Fate, fickle bitch that she is, has found me yet again, asking me to destroy the one thing I do, as it turns out, love.

And I do love Oscar. As soon as Fergus parades him into the room, the moment my eyes meet his, I know I love him. 

Over the years, it's been easy to gloss over his memory, to wash away its colors from my mind. But now he’s saying my name and the millennia are ripped away like a bandage from an open wound. I can feel my heart tearing.

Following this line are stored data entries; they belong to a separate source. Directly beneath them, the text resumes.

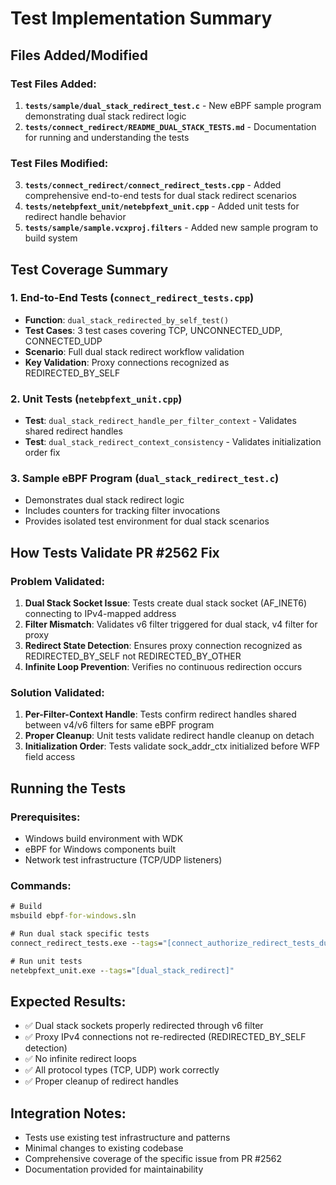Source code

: # Test Implementation Summary

## Files Added/Modified

### Test Files Added:
1. **`tests/sample/dual_stack_redirect_test.c`** - New eBPF sample program demonstrating dual stack redirect logic
2. **`tests/connect_redirect/README_DUAL_STACK_TESTS.md`** - Documentation for running and understanding the tests

### Test Files Modified:
3. **`tests/connect_redirect/connect_redirect_tests.cpp`** - Added comprehensive end-to-end tests for dual stack redirect scenarios
4. **`tests/netebpfext_unit/netebpfext_unit.cpp`** - Added unit tests for redirect handle behavior
5. **`tests/sample/sample.vcxproj.filters`** - Added new sample program to build system

## Test Coverage Summary

### 1. End-to-End Tests (`connect_redirect_tests.cpp`)
- **Function**: `dual_stack_redirected_by_self_test()`
- **Test Cases**: 3 test cases covering TCP, UNCONNECTED_UDP, CONNECTED_UDP
- **Scenario**: Full dual stack redirect workflow validation
- **Key Validation**: Proxy connections recognized as REDIRECTED_BY_SELF

### 2. Unit Tests (`netebpfext_unit.cpp`)
- **Test**: `dual_stack_redirect_handle_per_filter_context` - Validates shared redirect handles
- **Test**: `dual_stack_redirect_context_consistency` - Validates initialization order fix

### 3. Sample eBPF Program (`dual_stack_redirect_test.c`)
- Demonstrates dual stack redirect logic
- Includes counters for tracking filter invocations
- Provides isolated test environment for dual stack scenarios

## How Tests Validate PR #2562 Fix

### Problem Validated:
1. **Dual Stack Socket Issue**: Tests create dual stack socket (AF_INET6) connecting to IPv4-mapped address
2. **Filter Mismatch**: Validates v6 filter triggered for dual stack, v4 filter for proxy
3. **Redirect State Detection**: Ensures proxy connection recognized as REDIRECTED_BY_SELF not REDIRECTED_BY_OTHER
4. **Infinite Loop Prevention**: Verifies no continuous redirection occurs

### Solution Validated:
1. **Per-Filter-Context Handle**: Tests confirm redirect handles shared between v4/v6 filters for same eBPF program
2. **Proper Cleanup**: Unit tests validate redirect handle cleanup on detach
3. **Initialization Order**: Tests validate sock_addr_ctx initialized before WFP field access

## Running the Tests

### Prerequisites:
- Windows build environment with WDK
- eBPF for Windows components built
- Network test infrastructure (TCP/UDP listeners)

### Commands:
```cmd
# Build
msbuild ebpf-for-windows.sln

# Run dual stack specific tests
connect_redirect_tests.exe --tags="[connect_authorize_redirect_tests_dual_stack_redirected_by_self]"

# Run unit tests
netebpfext_unit.exe --tags="[dual_stack_redirect]"
```

## Expected Results:
- ✅ Dual stack sockets properly redirected through v6 filter
- ✅ Proxy IPv4 connections not re-redirected (REDIRECTED_BY_SELF detection)
- ✅ No infinite redirect loops
- ✅ All protocol types (TCP, UDP) work correctly
- ✅ Proper cleanup of redirect handles

## Integration Notes:
- Tests use existing test infrastructure and patterns
- Minimal changes to existing codebase
- Comprehensive coverage of the specific issue from PR #2562
- Documentation provided for maintainability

Oskar was good then, and he’s good now. I’ve always had a sharp eye for people, and throughout his long life, I doubt he’s done a single thing to tarnish the gift of immortality I gave him.

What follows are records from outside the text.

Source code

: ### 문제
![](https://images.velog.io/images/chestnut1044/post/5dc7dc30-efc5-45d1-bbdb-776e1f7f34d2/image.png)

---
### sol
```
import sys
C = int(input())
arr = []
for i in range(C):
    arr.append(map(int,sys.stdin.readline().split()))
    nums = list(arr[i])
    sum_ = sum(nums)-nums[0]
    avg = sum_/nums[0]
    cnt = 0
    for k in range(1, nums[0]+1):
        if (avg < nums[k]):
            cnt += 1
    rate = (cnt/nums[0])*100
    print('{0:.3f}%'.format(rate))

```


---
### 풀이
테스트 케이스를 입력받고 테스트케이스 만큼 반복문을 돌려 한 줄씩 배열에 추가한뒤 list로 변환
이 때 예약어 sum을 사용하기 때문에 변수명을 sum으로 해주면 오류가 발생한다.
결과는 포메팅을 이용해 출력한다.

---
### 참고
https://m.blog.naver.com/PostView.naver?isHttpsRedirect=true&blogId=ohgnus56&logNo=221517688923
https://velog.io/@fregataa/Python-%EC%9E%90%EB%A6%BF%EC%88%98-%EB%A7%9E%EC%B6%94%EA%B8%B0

He takes my hand. Says, “I hope I haven’t hurt you.”

I don’t want him in a world that will possess this Darkness, whatever it is.

And that’s why I’m pulling him to me.

That’s why I’m gripping the fountain pen rather than screaming myself raw.

That’s why I’m keeping my eyes locked on you, Fergus, as I rip Oskar’s throat open. Imagining it’s your blood I hear hitting the pan.

This spell called for the sacrifice of a love because, according to the book, the caster has to serve as a conduit. Or a missing link. The Mark at one side of the chain, the Darkness at the other, and the caster what joins the two. 

The link is betrayal. The link is loss. The link is a yearning that can never be fulfilled.

Agnes decorated the page with all kinds of poetic words and warnings, but they were only that— words. They meant nothing to me. Until now.

I’m reciting the spell with Oskar’s blood still hot on my hands. While my rage, my pain, my treachery against the one person I loved swallows and scalds the tattered remains of my heart. 

Look at me, Fergus. Know this is your ruin.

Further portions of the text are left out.